Welllllllllllllllll, this week we skipped over to Chapter 5 and learned how to derive natural logs, logs, exponential functions, etc...Thank god we finally had a break from the more difficult things. This week was such a breeze for me; and I understood EVERYTHING! Soooo, with that, here are some examples :)
Ex. 1) Find the derivative of the function:
a.) lnx^2
*the rules for taking the derivative of a natural log say that you have to make it 1/the inside x the derivative
*So you should get 1/x^2(2x)
=2x/x^2..which simplifies to give you 2/x
b.) ln(2x^2+1)
=1/2x^2+1(4x)
=4x/(2x^2+1) ..and that does not simplify so that's your derivative
c.) ln(x+1)^2
*seeing that the function is square should give you the hint that you need to use the chain rule for this...but not yet
*First you should get 1/(x+1)^2
*Now you have to multiply that^ by the derivative of the denominator which is (using the chain rule) 2(x+1)
*So you should get 2(x+1)/(x+1)^2
*the (x+1)'s can cancel and you're left with 2/(x+1)
d.) lnx/x^2
*this is in fact a quotient rule...so here we go
*Using the quotient rule you should end up with this as your first step:
(x^2)(1/x)-[(lnx)(2x) / (x^4) ...keep in mind that the derivative of lnx is 1/x
*simplifying that^ you should get (x-2xlnx)/x^4
Ex. 2) Find an equation of the tangent line to the graph of f at the given point:
f(x)=3x^2-lnx (1,3)
*First take the derivative of the function
*You should get: 6x - (1/x)
*You have the point (1,3)..to find the equation of the tangent line, you have to plug that x-value into your derivative to get your slope
*So you get 6(1) -1/1
=5
*Now you plug everything into the point-slope formula and you should get this:
y-3=5(x-1)
Ex. 3) Find the derivative of the following:
a.) f(x)=e^2x
*In order to find the derivative of anything with e, the rule says that you have to recopy the function and multiply by the derivative (derivative of e's exponent)

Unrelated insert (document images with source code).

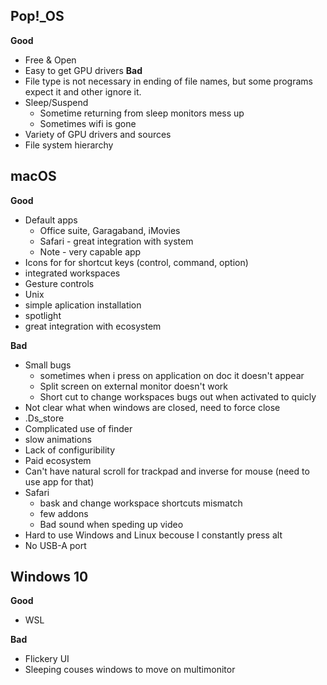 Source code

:## Pop!_OS
**Good**
- Free & Open
- Easy to get GPU drivers
**Bad**
- File type is not necessary in ending of file names, but some programs expect it and other ignore it.
- Sleep/Suspend
    - Sometime returning from sleep monitors mess up
    - Sometimes wifi is gone
- Variety of GPU drivers and sources
- File system hierarchy

## macOS
**Good**
- Default apps
    - Office suite, Garagaband, iMovies
    - Safari - great integration with system
    - Note - very capable app
- Icons for for shortcut keys (control, command, option)
- integrated workspaces
- Gesture controls
- Unix
- simple aplication installation
- spotlight
- great integration with ecosystem

**Bad**
- Small bugs
    - sometimes when i press on application on doc it doesn't appear
    - Split screen on external monitor doesn't work
    - Short cut to change workspaces bugs out when activated to quicly
- Not clear what when windows are closed, need to force close
- .Ds_store
- Complicated use of finder
- slow animations
- Lack of configuribility
- Paid ecosystem
- Can't have natural scroll for trackpad and inverse for mouse (need to use app for that)
- Safari
    - bask and change workspace shortcuts mismatch
    - few addons
    - Bad sound when speding up video
- Hard to use Windows and Linux becouse I constantly press alt
- No USB-A port
## Windows 10
**Good**
- WSL

**Bad**
- Flickery UI
- Sleeping couses windows to move on multimonitor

*So you should get e^2x(2)
*And that can be written as 2e^2x
b.) 3e^(1-x^2)
*First, like a regular derivative, you would leave the number out in front and then you would recopy the function..then multiply by its derivative
*So you should have:
3(e^1-x^2 x -2x) ....x means times
*And simplifying that you should get -6xe^(1-x^2)
c.) x^2e^-x
*looking at this problem you should notice that two things are being multiplied..sooo, that means you'll have to use the product rule
*So you should get this as your first step: (x^2)(e^-x x -1) + (e^-x)(2x)
*Simplifying that you get -x^2e^-x + 2xe^-x
d.) 7^(2x-1)
*hold upppppp, there's no e in this one so you can't take the derivative the same way you have been for the other ones..there's a separte rule for this!
*it says that you recopy the function, multiply it by "ln#", and also multiply it by the functions derivative. that probably didn't make sense, but here's what I mean..
*You should get 7^(2x-1) x ln7 x 2
*Well you can't really simplify anything I don't think so you can just rewrite it as:
2(ln7)7^(2x-1)
**Like I said before, this week was easyyyyy and I had no problems!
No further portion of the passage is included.